The new clarity in Mika’s work has been facilitated by two life-changing events undergone between albums two and three. In late 2010 Mika’s sister and close artistic collaborator Paloma had fallen from a 50ft window and was left critical in hospital. “I couldn’t work knowing what was going on with her. It was only after she had made the most miraculous recovery, one that the doctors said defied science, that I could let myself go to Montreal to start again.”

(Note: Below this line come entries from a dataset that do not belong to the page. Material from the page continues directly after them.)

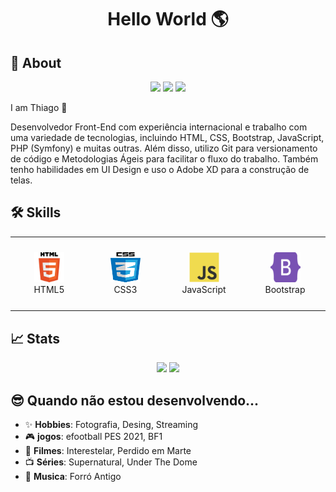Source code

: <h1 align="center">
  Hello World 🌎
</h1>

<h2>🚀 About</h2>

<p align="center">   
   <a href="mailto:contato@thiagosousadev.net" target="_blank"><img src="https://img.shields.io/badge/Contact-Gmail-red?style=for-the-badge&logo=gmail&logoColor=white"></a>
  <a href="https://www.linkedin.com/in/thiagosousadev" target="_blank"><img src="https://img.shields.io/badge/MY%20PROFILE-Linkedin-blue?style=for-the-badge&logo=linkedin"></a>
  <a href="https://www.thiagosousadev.net" target="_blank"><img src="https://img.shields.io/badge/WebSite-thiagosousadev.net-006E93?style=for-the-badge&logo=rss&logoColor=white"></a>
</p>
I am Thiago 🧔

Desenvolvedor Front-End com experiência internacional e trabalho com uma variedade de tecnologias, incluindo HTML, CSS, Bootstrap, JavaScript, PHP (Symfony) e muitas outras. Além disso, utilizo Git para versionamento de código e Metodologias Ágeis para facilitar o fluxo do trabalho. Também tenho habilidades em UI Design e uso o Adobe XD para a construção de telas.

<h2>🛠 Skills</h2>

<table align= "center">
  <tr>
     <td align="center" width="140" height="100">
      <a href="#">
        <img src="./html5logo.svg" width="48" height="48" alt="HTML5" />
      </a>
      <br>HTML5
    </td>
    <td align="center"  width="140" height="112.43">
      <a href="#">
        <img src="./css3logo.svg" width="48" height="48" alt="CSS 3" />
      </a>
      <br>CSS3
    </td>
    <td align="center"  width="140" height="112.43">
      <a href="#">
        <img src="./javascriptlogo.svg" width="48" height="48" alt="JavaScript" />
      </a>
      <br>JavaScript
    </td>
    <td align="center"  width="140" height="112.43">
      <a href="#">
        <img src="./bootstraplogo.svg" width="48" height="48" alt="Bootstrap" />
      </a>
      <br>Bootstrap
    </td>
   <!-- ESTUDANDO
    <td align="center"  width="140" height="112.43">
      <a href="#">
        <img src="./vuejslogo.svg" width="48" height="48" alt="Vue.js" />
      </a>
      <br>Vue.js
    </td>
       <td align="center"  width="140" height="112.43">
      <a href="#">
        <img src="./phplogo.svg" width="48" height="48" alt="PHP" />
      </a>
      <br>PHP
    </td>
    -->
   </tr> 
</table>

<h2>📈 Stats</h2>

<div align="center">
  <img height="160em" src="https://github-readme-stats.vercel.app/api?username=thiagosousadev&show_icons=true&theme=algolia&include_all_commits=true&border_radius=8&hide_border=true&count_private=true" style="max-width: 100%;"/>
  <img height="160em" src="https://github-readme-stats.vercel.app/api/top-langs/?username=thiagosousadev&border_radius=8&hide_border=true&layout=compact&langs_count=7&theme=algolia" style="max-width: 100%;"/>
</div>



<h2>😎 Quando não estou desenvolvendo... </h2>

- ✨ **Hobbies**: Fotografia, Desing, Streaming
- 🎮 **jogos**: efootball PES 2021, BF1 
- 🎥 **Filmes**: Interestelar, Perdido em Marte
- 📺 **Séries**: Supernatural, Under The Dome
- 🎵 **Musica**: Forró Antigo
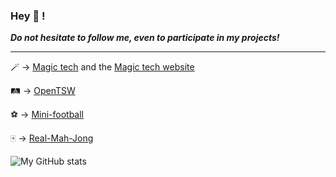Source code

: ### Hey 👋 ! 

***Do not hesitate to follow me, even to participate in my projects!***

****
🪄 -> [Magic tech](https://github.com/Futuray-pgm/magic-tech) and the [Magic tech website](https://github.com/Futuray-pgm/magic-tech-website)

🛤️ -> [OpenTSW](https://github.com/OpenTSW/OpenTSW)

⚽ -> [Mini-football](https://futuray-pgm.github.io/Mini-football) 

🀄 -> [Real-Mah-Jong](https://github.com/Futuray-pgm/Real-Mah-Jong)

![My GitHub stats](https://github-readme-stats.vercel.app/api?username=Futuray-pgm&show_icons=true&theme=shades-of-purple)

<!--![Top Langs](https://github-readme-stats.vercel.app/api/top-langs/?username=Futuray-pgm&show_icons=true&theme=shades-of-purple)--!>
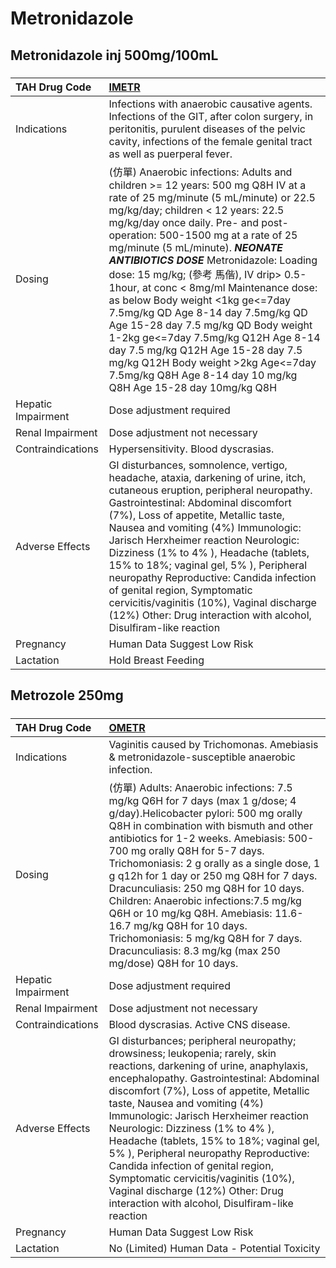 # Metronidazole

## Metronidazole inj 500mg/100mL

##### 

| TAH Drug Code      | [IMETR](https://www.tahsda.org.tw/drugs/hissearch.php?drug_code=IMETR)                                                                                                                                                                                                                                                                                                                                                                                                                                                                                                                                                                                                                                                    |
|:-------------------|:--------------------------------------------------------------------------------------------------------------------------------------------------------------------------------------------------------------------------------------------------------------------------------------------------------------------------------------------------------------------------------------------------------------------------------------------------------------------------------------------------------------------------------------------------------------------------------------------------------------------------------------------------------------------------------------------------------------------------|
| Indications        | Infections with anaerobic causative agents. Infections of the GIT, after colon surgery, in peritonitis, purulent diseases of the pelvic cavity, infections of the female genital tract as well as puerperal fever.                                                                                                                                                                                                                                                                                                                                                                                                                                                                                                        |
| Dosing             | (仿單) Anaerobic infections: Adults and children >= 12 years: 500 mg Q8H IV at a rate of 25 mg/minute (5 mL/minute) or 22.5 mg/kg/day; children < 12 years: 22.5 mg/kg/day once daily. Pre- and post-operation: 500-1500 mg at a rate of 25 mg/minute (5 mL/minute). *****NEONATE ANTIBIOTICS DOSE***** Metronidazole: Loading dose: 15 mg/kg; (參考 馬偕), IV drip> 0.5-1hour, at conc < 8mg/ml Maintenance dose: as below Body weight <1kg ge<=7day 7.5mg/kg QD  Age 8-14 day 7.5mg/kg QD  Age 15-28 day 7.5 mg/kg QD Body weight 1-2kg ge<=7day 7.5mg/kg Q12H  Age 8-14 day 7.5 mg/kg Q12H  Age 15-28 day 7.5 mg/kg Q12H Body weight >2kg Age<=7day 7.5mg/kg Q8H  Age 8-14 day 10 mg/kg Q8H  Age 15-28 day 10mg/kg Q8H |
| Hepatic Impairment | Dose adjustment required                                                                                                                                                                                                                                                                                                                                                                                                                                                                                                                                                                                                                                                                                                  |
| Renal Impairment   | Dose adjustment not necessary                                                                                                                                                                                                                                                                                                                                                                                                                                                                                                                                                                                                                                                                                             |
| Contraindications  | Hypersensitivity. Blood dyscrasias.                                                                                                                                                                                                                                                                                                                                                                                                                                                                                                                                                                                                                                                                                       |
| Adverse Effects    | GI disturbances, somnolence, vertigo, headache, ataxia, darkening of urine, itch, cutaneous eruption, peripheral neuropathy. Gastrointestinal: Abdominal discomfort (7%), Loss of appetite, Metallic taste, Nausea and vomiting (4%) Immunologic: Jarisch Herxheimer reaction Neurologic: Dizziness (1% to 4% ), Headache (tablets, 15% to 18%; vaginal gel, 5% ), Peripheral neuropathy Reproductive: Candida infection of genital region, Symptomatic cervicitis/vaginitis (10%), Vaginal discharge (12%) Other: Drug interaction with alcohol, Disulfiram-like reaction                                                                                                                                                |
| Pregnancy          | Human Data Suggest Low Risk                                                                                                                                                                                                                                                                                                                                                                                                                                                                                                                                                                                                                                                                                               |
| Lactation          | Hold Breast Feeding                                                                                                                                                                                                                                                                                                                                                                                                                                                                                                                                                                                                                                                                                                       |

## Metrozole 250mg

##### 

| TAH Drug Code      | [OMETR](https://www.tahsda.org.tw/drugs/hissearch.php?drug_code=OMETR)                                                                                                                                                                                                                                                                                                                                                                                                                                                                                                                        |
|:-------------------|:----------------------------------------------------------------------------------------------------------------------------------------------------------------------------------------------------------------------------------------------------------------------------------------------------------------------------------------------------------------------------------------------------------------------------------------------------------------------------------------------------------------------------------------------------------------------------------------------|
| Indications        | Vaginitis caused by Trichomonas. Amebiasis & metronidazole-susceptible anaerobic infection.                                                                                                                                                                                                                                                                                                                                                                                                                                                                                                   |
| Dosing             | (仿單) Adults: Anaerobic infections: 7.5 mg/kg Q6H for 7 days (max 1 g/dose; 4 g/day).Helicobacter pylori: 500 mg orally Q8H in combination with bismuth and other antibiotics for 1-2 weeks. Amebiasis: 500-700 mg orally Q8H for 5-7 days. Trichomoniasis: 2 g orally as a single dose, 1 g q12h for 1 day or 250 mg Q8H for 7 days. Dracunculiasis: 250 mg Q8H for 10 days. Children: Anaerobic infections:7.5 mg/kg Q6H or 10 mg/kg Q8H. Amebiasis: 11.6-16.7 mg/kg Q8H for 10 days. Trichomoniasis: 5 mg/kg Q8H for 7 days. Dracunculiasis: 8.3 mg/kg (max 250 mg/dose) Q8H for 10 days. |
| Hepatic Impairment | Dose adjustment required                                                                                                                                                                                                                                                                                                                                                                                                                                                                                                                                                                      |
| Renal Impairment   | Dose adjustment not necessary                                                                                                                                                                                                                                                                                                                                                                                                                                                                                                                                                                 |
| Contraindications  | Blood dyscrasias. Active CNS disease.                                                                                                                                                                                                                                                                                                                                                                                                                                                                                                                                                         |
| Adverse Effects    | GI disturbances; peripheral neuropathy; drowsiness; leukopenia; rarely, skin reactions, darkening of urine, anaphylaxis, encephalopathy. Gastrointestinal: Abdominal discomfort (7%), Loss of appetite, Metallic taste, Nausea and vomiting (4%) Immunologic: Jarisch Herxheimer reaction Neurologic: Dizziness (1% to 4% ), Headache (tablets, 15% to 18%; vaginal gel, 5% ), Peripheral neuropathy Reproductive: Candida infection of genital region, Symptomatic cervicitis/vaginitis (10%), Vaginal discharge (12%) Other: Drug interaction with alcohol, Disulfiram-like reaction        |
| Pregnancy          | Human Data Suggest Low Risk                                                                                                                                                                                                                                                                                                                                                                                                                                                                                                                                                                   |
| Lactation          | No (Limited) Human Data - Potential Toxicity                                                                                                                                                                                                                                                                                                                                                                                                                                                                                                                                                  |

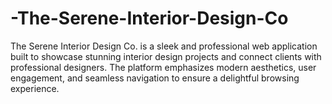 # -The-Serene-Interior-Design-Co
The Serene Interior Design Co. is a sleek and professional web application built to showcase stunning interior design projects and connect clients with professional designers. The platform emphasizes modern aesthetics, user engagement, and seamless navigation to ensure a delightful browsing experience.
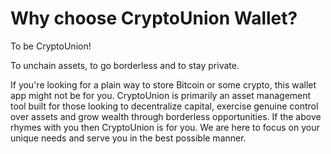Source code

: # Why choose CryptoUnion Wallet?

To be CryptoUnion!

To unchain assets, to go borderless and to stay private.

If you're looking for a plain way to store Bitcoin or some crypto, this wallet app might not be for you. CryptoUnion is primarily an asset management tool built for those looking to decentralize capital, exercise genuine control over assets and grow wealth through borderless opportunities.
If the above rhymes with you then CryptoUnion is for you. We are here to focus on your unique needs and serve you in the best possible manner.
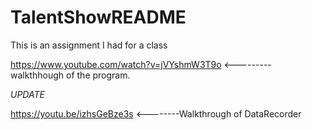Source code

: # TalentShowREADME

This is an assignment I had for a class


https://www.youtube.com/watch?v=jVYshmW3T9o <--------- walkthhough of the program.

*UPDATE*

https://youtu.be/izhsGeBze3s <--------Walkthrough of DataRecorder
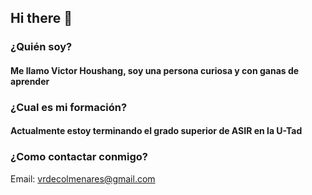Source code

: ## Hi there 👋
### ¿Quién soy?
#### Me llamo Victor Houshang, soy una persona curiosa y con ganas de aprender
### ¿Cual es mi formación?
#### Actualmente estoy terminando el grado superior de ASIR en la U-Tad
### ¿Como contactar conmigo?
Email: vrdecolmenares@gmail.com




<!--
**VictorHoushang/VictorHoushang** is a ✨ _special_ ✨ repository because its `README.md` (this file) appears on your GitHub profile.

Here are some ideas to get you started:

- 🔭 I’m currently working on ...
- 🌱 I’m currently learning ...
- 👯 I’m looking to collaborate on ...
- 🤔 I’m looking for help with ...
- 💬 Ask me about ...
- 📫 How to reach me: ...
- 😄 Pronouns: ...
- ⚡ Fun fact: ...
-->
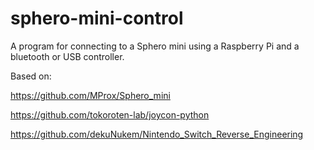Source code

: # sphero-mini-control

A program for connecting to a Sphero mini using a Raspberry Pi and a bluetooth or USB controller.

Based on: 

https://github.com/MProx/Sphero_mini

https://github.com/tokoroten-lab/joycon-python

https://github.com/dekuNukem/Nintendo_Switch_Reverse_Engineering
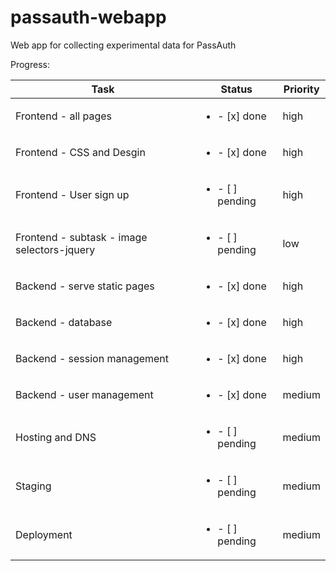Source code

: # passauth-webapp
Web app for collecting experimental data for PassAuth

Progress:

| Task | Status | Priority |  
|------|--------|----------|
|  Frontend - all pages    |  <ul><li>- [x] done</li></ul> | high |  
|  Frontend - CSS and Desgin    | <ul><li>- [x] done</li></ul> | high |
|  Frontend - User sign up | <ul><li>- [ ] pending</li></ul> | high | 
|  Frontend - subtask - image selectors-jquery   |  <ul><li>- [ ] pending</li></ul>  | low | 
| Backend - serve static pages |  <ul><li>- [x] done </li></ul>  | high |
| Backend - database |  <ul><li>- [x] done </li></ul>  | high |
| Backend - session management |  <ul><li>- [x] done</li></ul>  | high |
| Backend - user management |  <ul><li>- [x] done</li></ul>  | medium |
| Hosting and DNS |  <ul><li>- [ ] pending</li></ul>  | medium |
| Staging |  <ul><li>- [ ] pending</li></ul>  | medium |
| Deployment |  <ul><li>- [ ] pending</li></ul>  | medium |
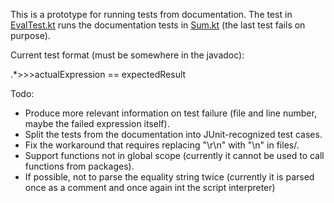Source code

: This is a prototype for running tests from documentation.
The test in [EvalTest.kt](src/test/kotlin/EvalTest.kt) runs the documentation tests in [Sum.kt](src/main/kotlin/Sum.kt) (the last test fails on purpose).

Current test format (must be somewhere in the javadoc):

.*>>>actualExpression == expectedResult


Todo: 
- Produce more relevant information on test failure (file and line number, maybe the failed expression itself).
- Split the tests from the documentation into JUnit-recognized test cases.
- Fix the workaround that requires replacing "\r\n" with "\n" in files/.
- Support functions not in global scope (currently it cannot be used to call functions from packages).
- If possible, not to parse the equality string twice (currently it is parsed once as a comment and once again int the script interpreter)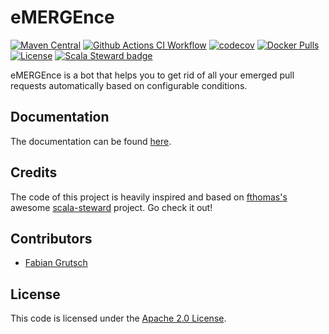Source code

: # eMERGEnce

[![Maven Central](https://img.shields.io/maven-central/v/com.fgrutsch.emergence/core_2.13.svg?label=Maven%20Central)](https://search.maven.org/search?q=g:%22com.fgrutsch.emergence%22%20AND%20a:%22core_2.13%22)
[![Github Actions CI Workflow](https://github.com/fgrutsch/emergence/workflows/CI/badge.svg)](https://github.com/fgrutsch/emergence/workflows/CI/badge.svg)
[![codecov](https://codecov.io/gh/fgrutsch/emergence/branch/main/graph/badge.svg?token=mTUZsPVuXK)](https://codecov.io/gh/fgrutsch/emergence)
[![Docker Pulls](https://img.shields.io/docker/pulls/fgrutsch/emergence.svg)](https://img.shields.io/docker/pulls/fgrutsch/emergence.svg)
[![License](https://img.shields.io/badge/License-Apache%202.0-blue.svg)](https://opensource.org/licenses/Apache-2.0)
[![Scala Steward badge](https://img.shields.io/badge/Scala_Steward-helping-blue.svg?style=flat&logo=data:image/png;base64,iVBORw0KGgoAAAANSUhEUgAAAA4AAAAQCAMAAAARSr4IAAAAVFBMVEUAAACHjojlOy5NWlrKzcYRKjGFjIbp293YycuLa3pYY2LSqql4f3pCUFTgSjNodYRmcXUsPD/NTTbjRS+2jomhgnzNc223cGvZS0HaSD0XLjbaSjElhIr+AAAAAXRSTlMAQObYZgAAAHlJREFUCNdNyosOwyAIhWHAQS1Vt7a77/3fcxxdmv0xwmckutAR1nkm4ggbyEcg/wWmlGLDAA3oL50xi6fk5ffZ3E2E3QfZDCcCN2YtbEWZt+Drc6u6rlqv7Uk0LdKqqr5rk2UCRXOk0vmQKGfc94nOJyQjouF9H/wCc9gECEYfONoAAAAASUVORK5CYII=)](https://scala-steward.org)

eMERGEnce is a bot that helps you to get rid of all your emerged pull requests automatically based on configurable conditions.

## Documentation

The documentation can be found [here](https://emergence.fgrutsch.com).

## Credits

The code of this project is heavily inspired and based on [fthomas's](https://github.com/fthomas) awesome [scala-steward](https://github.com/scala-steward-org/scala-steward) project. Go check it out!

## Contributors

* [Fabian Grutsch](https://github.com/fgrutsch)

## License

This code is licensed under the [Apache 2.0 License](https://www.apache.org/licenses/LICENSE-2.0.txt).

And then love. ‘” am in a very happy relationship,” he says, knowing that the nature of his high-octane performance valve brings with it its own set of questions. “I am a naturally private person. But at this time of my life I felt it was the perfect time to write about love. Obviously there’s always been this “what is he?” thing with me and my refusal to answer that was simply down to the fact that it’s all in my music. You can’t push people to say things to fit an agenda. I hadn’t bloomed.”
The Origin of Love is obviously a deeply important record in the career trajectory and personal journey of Mika. “What we have done here is joy catching. Every moment on the record reflects how joyously I feel about my life and what I do. I desperately want people to hear it.”
Clearly, there are some nerves around a record so intimate. “I don’t know how people will take it,” he says, “I make awkward records that have hearts. Sometimes they are great. But I haven’t felt like I’ve had a song that is as much of a tablet, a benchmark to hold up as The Origin of Love since Grace Kelly.”